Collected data

---*---

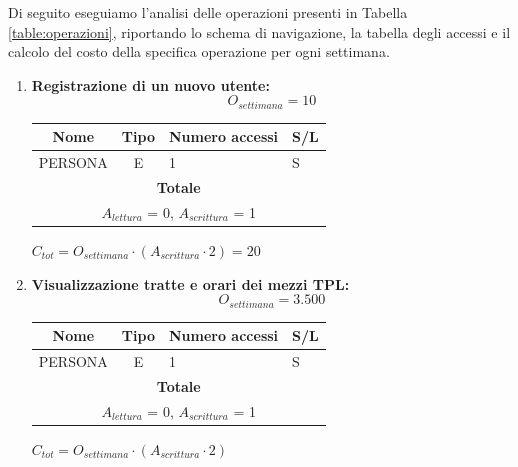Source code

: \documentclass[12pt,a4paper]{report}
\begin{document}
\noindent Di seguito eseguiamo l'analisi delle operazioni presenti in Tabella \ref{table:operazioni}, riportando lo schema di navigazione, la tabella degli accessi e il calcolo del costo della specifica operazione per ogni settimana.
\begin{enumerate}[label=\textbf{\arabic*)}]

    \item \textbf{Registrazione di un nuovo utente:} \\
    \[ {O_{settimana} = 10} \]
    \begin{table}[H]
    \centering
    \begin{tabular}{|c|c|l|l|}
    \hline
    \textbf{Nome} & \textbf{Tipo} & \textbf{Numero accessi} & \textbf{S/L} \\
    \hline
    PERSONA & E & 1 & S \\
    \hline
    \multicolumn{4}{c}{\textbf{Totale}} \\    
    \multicolumn{4}{c}{${A_{lettura}}$ = 0, ${A_{scrittura}}$ = 1} \\
    \hline
    \end{tabular}
    \end{table}
    \begin{center}
    ${C_{tot} = {O_{settimana}}\cdot({A_{scrittura}}\cdot 2)= 20}$
    \end{center}

    \item \textbf{Visualizzazione tratte e orari dei mezzi TPL:} \\
    \[ {O_{settimana} = 3.500} \]
    \begin{table}[H]
    \centering
    \begin{tabular}{|c|c|l|l|}
    \hline
    \textbf{Nome} & \textbf{Tipo} & \textbf{Numero accessi} & \textbf{S/L} \\
    \hline
    PERSONA & E & 1 & S \\
    \hline
    \multicolumn{4}{c}{\textbf{Totale}} \\    
    \multicolumn{4}{c}{${A_{lettura}}$ = 0, ${A_{scrittura}}$ = 1} \\
    \hline
    \end{tabular}
    \end{table}
    \begin{center}
    ${C_{tot} = {O_{settimana}}\cdot({A_{scrittura}}\cdot 2)}$
    \end{center}


\end{enumerate}
\end{document}
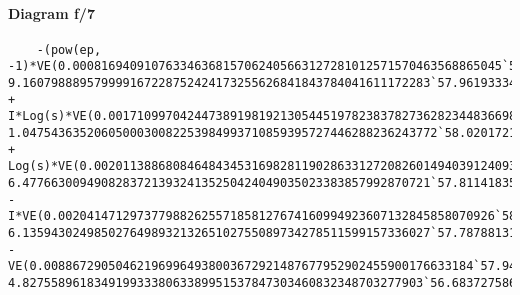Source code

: \documentclass{article}
\begin{document}
\paragraph{Diagram f/7}
\begin{verbatim}
	-(pow(ep, -1)*VE(0.000816940910763346368157062405663127281012571570463568865045`56.91219064520138, 9.160798889579999167228752424173255626841843784041611172283`57.961933349018004*^-45)) + I*Log(s)*VE(0.0017109970424473891981921305445197823837827362823448366985874`58.23324925883983, 1.0475436352060500030082253984993710859395727446288236243772`58.02017212245887*^-44) + Log(s)*VE(0.00201138868084648434531698281190286331272082601494039124093`56.30349600179324, 6.477663009490828372139324135250424049035023383857992870721`57.81141835075576*^-45) - I*VE(0.0020414712973779882625571858127674160994923607132845858070926`58.30994327822033, 6.135943024985027649893213265102755089734278511599157336027`57.787881318338336*^-10) - VE(0.008867290504621969964938003672921487677952902455900176633184`57.94779093678183, 4.82755896183491993338063389951537847303460832348703277903`56.68372758677938*^-10)
\end{verbatim}
\end{document}
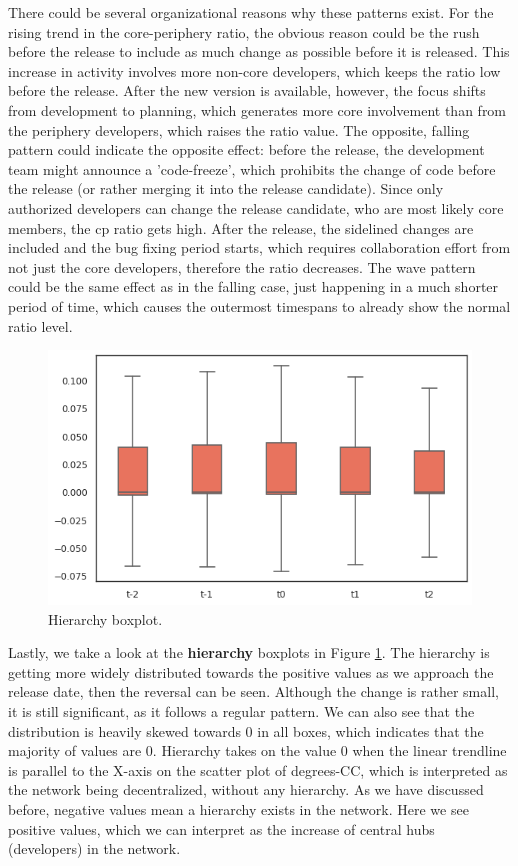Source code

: There could be several organizational reasons why these patterns exist. For the rising trend in the core-periphery ratio, the obvious reason could be the rush before the release to include as much change as possible before it is released. This increase in activity involves more non-core developers, which keeps the ratio low before the release. After the new version is available, however, the focus shifts from development to planning, which generates more core involvement than from the periphery developers, which raises the ratio value. The opposite, falling pattern could indicate the opposite effect: before the release, the development team might announce a 'code-freeze', which prohibits the change of code before the release (or rather merging it into the release candidate). Since only authorized developers can change the release candidate, who are most likely core members, the cp ratio gets high. After the release, the sidelined changes are included and the bug fixing period starts, which requires collaboration effort from not just the core developers, therefore the ratio decreases. The wave pattern could be the same effect as in the falling case, just happening in a much shorter period of time, which causes the outermost timespans to already show the normal ratio level. \\

\begin{figure}
    \centering
    \includegraphics[width=\textwidth]{figures/quantitative/boxplots/hierarchy.png}
    \caption{Hierarchy boxplot.}
    \label{fig:hierarchy-box}
\end{figure}

Lastly, we take a look at the \textbf{hierarchy} boxplots in Figure \ref{fig:hierarchy-box}. The hierarchy is getting more widely distributed towards the positive values as we approach the release date, then the reversal can be seen. Although the change is rather small, it is still significant, as it follows a regular pattern. We can also see that the distribution is heavily skewed towards $0$ in all boxes, which indicates that the majority of values are $0$. Hierarchy takes on the value $0$ when the linear trendline is parallel to the X-axis on the scatter plot of degrees-CC, which is interpreted as the network being decentralized, without any hierarchy. As we have discussed before, negative values mean a hierarchy exists in the network. Here we see positive values, which we can interpret as the increase of central hubs (developers) in the network.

---*---

§ Instructions for the task
Exclude the images, then output the data above word for word.

§ Exercise answer
Source code

: \documentclass[12pt,a4paper]{report}
\begin{document}
\noindent Di seguito eseguiamo l'analisi delle operazioni presenti in Tabella \ref{table:operazioni}, riportando lo schema di navigazione, la tabella degli accessi e il calcolo del costo della specifica operazione per ogni settimana.
\begin{enumerate}[label=\textbf{\arabic*)}]

    \item \textbf{Registrazione di un nuovo utente:} \\
    \[ {O_{settimana} = 10} \]
    \begin{table}[H]
    \centering
    \begin{tabular}{|c|c|l|l|}
    \hline
    \textbf{Nome} & \textbf{Tipo} & \textbf{Numero accessi} & \textbf{S/L} \\
    \hline
    PERSONA & E & 1 & S \\
    \hline
    \multicolumn{4}{c}{\textbf{Totale}} \\    
    \multicolumn{4}{c}{${A_{lettura}}$ = 0, ${A_{scrittura}}$ = 1} \\
    \hline
    \end{tabular}
    \end{table}
    \begin{center}
    ${C_{tot} = {O_{settimana}}\cdot({A_{scrittura}}\cdot 2)= 20}$
    \end{center}

    \item \textbf{Visualizzazione tratte e orari dei mezzi TPL:} \\
    \[ {O_{settimana} = 3.500} \]
    \begin{table}[H]
    \centering
    \begin{tabular}{|c|c|l|l|}
    \hline
    \textbf{Nome} & \textbf{Tipo} & \textbf{Numero accessi} & \textbf{S/L} \\
    \hline
    PERSONA & E & 1 & S \\
    \hline
    \multicolumn{4}{c}{\textbf{Totale}} \\    
    \multicolumn{4}{c}{${A_{lettura}}$ = 0, ${A_{scrittura}}$ = 1} \\
    \hline
    \end{tabular}
    \end{table}
    \begin{center}
    ${C_{tot} = {O_{settimana}}\cdot({A_{scrittura}}\cdot 2)}$
    \end{center}


\end{enumerate}
\end{document}
Source code

: \documentclass{article}
\begin{document}
\paragraph{Diagram f/7}
\begin{verbatim}
	-(pow(ep, -1)*VE(0.000816940910763346368157062405663127281012571570463568865045`56.91219064520138, 9.160798889579999167228752424173255626841843784041611172283`57.961933349018004*^-45)) + I*Log(s)*VE(0.0017109970424473891981921305445197823837827362823448366985874`58.23324925883983, 1.0475436352060500030082253984993710859395727446288236243772`58.02017212245887*^-44) + Log(s)*VE(0.00201138868084648434531698281190286331272082601494039124093`56.30349600179324, 6.477663009490828372139324135250424049035023383857992870721`57.81141835075576*^-45) - I*VE(0.0020414712973779882625571858127674160994923607132845858070926`58.30994327822033, 6.135943024985027649893213265102755089734278511599157336027`57.787881318338336*^-10) - VE(0.008867290504621969964938003672921487677952902455900176633184`57.94779093678183, 4.82755896183491993338063389951537847303460832348703277903`56.68372758677938*^-10)
\end{verbatim}
\end{document}
Source code

: There could be several organizational reasons why these patterns exist. For the rising trend in the core-periphery ratio, the obvious reason could be the rush before the release to include as much change as possible before it is released. This increase in activity involves more non-core developers, which keeps the ratio low before the release. After the new version is available, however, the focus shifts from development to planning, which generates more core involvement than from the periphery developers, which raises the ratio value. The opposite, falling pattern could indicate the opposite effect: before the release, the development team might announce a 'code-freeze', which prohibits the change of code before the release (or rather merging it into the release candidate). Since only authorized developers can change the release candidate, who are most likely core members, the cp ratio gets high. After the release, the sidelined changes are included and the bug fixing period starts, which requires collaboration effort from not just the core developers, therefore the ratio decreases. The wave pattern could be the same effect as in the falling case, just happening in a much shorter period of time, which causes the outermost timespans to already show the normal ratio level. \\

\begin{figure}
    \centering
    \includegraphics[width=\textwidth]{figures/quantitative/boxplots/hierarchy.png}
    \caption{Hierarchy boxplot.}
    \label{fig:hierarchy-box}
\end{figure}

Lastly, we take a look at the \textbf{hierarchy} boxplots in Figure \ref{fig:hierarchy-box}. The hierarchy is getting more widely distributed towards the positive values as we approach the release date, then the reversal can be seen. Although the change is rather small, it is still significant, as it follows a regular pattern. We can also see that the distribution is heavily skewed towards $0$ in all boxes, which indicates that the majority of values are $0$. Hierarchy takes on the value $0$ when the linear trendline is parallel to the X-axis on the scatter plot of degrees-CC, which is interpreted as the network being decentralized, without any hierarchy. As we have discussed before, negative values mean a hierarchy exists in the network. Here we see positive values, which we can interpret as the increase of central hubs (developers) in the network.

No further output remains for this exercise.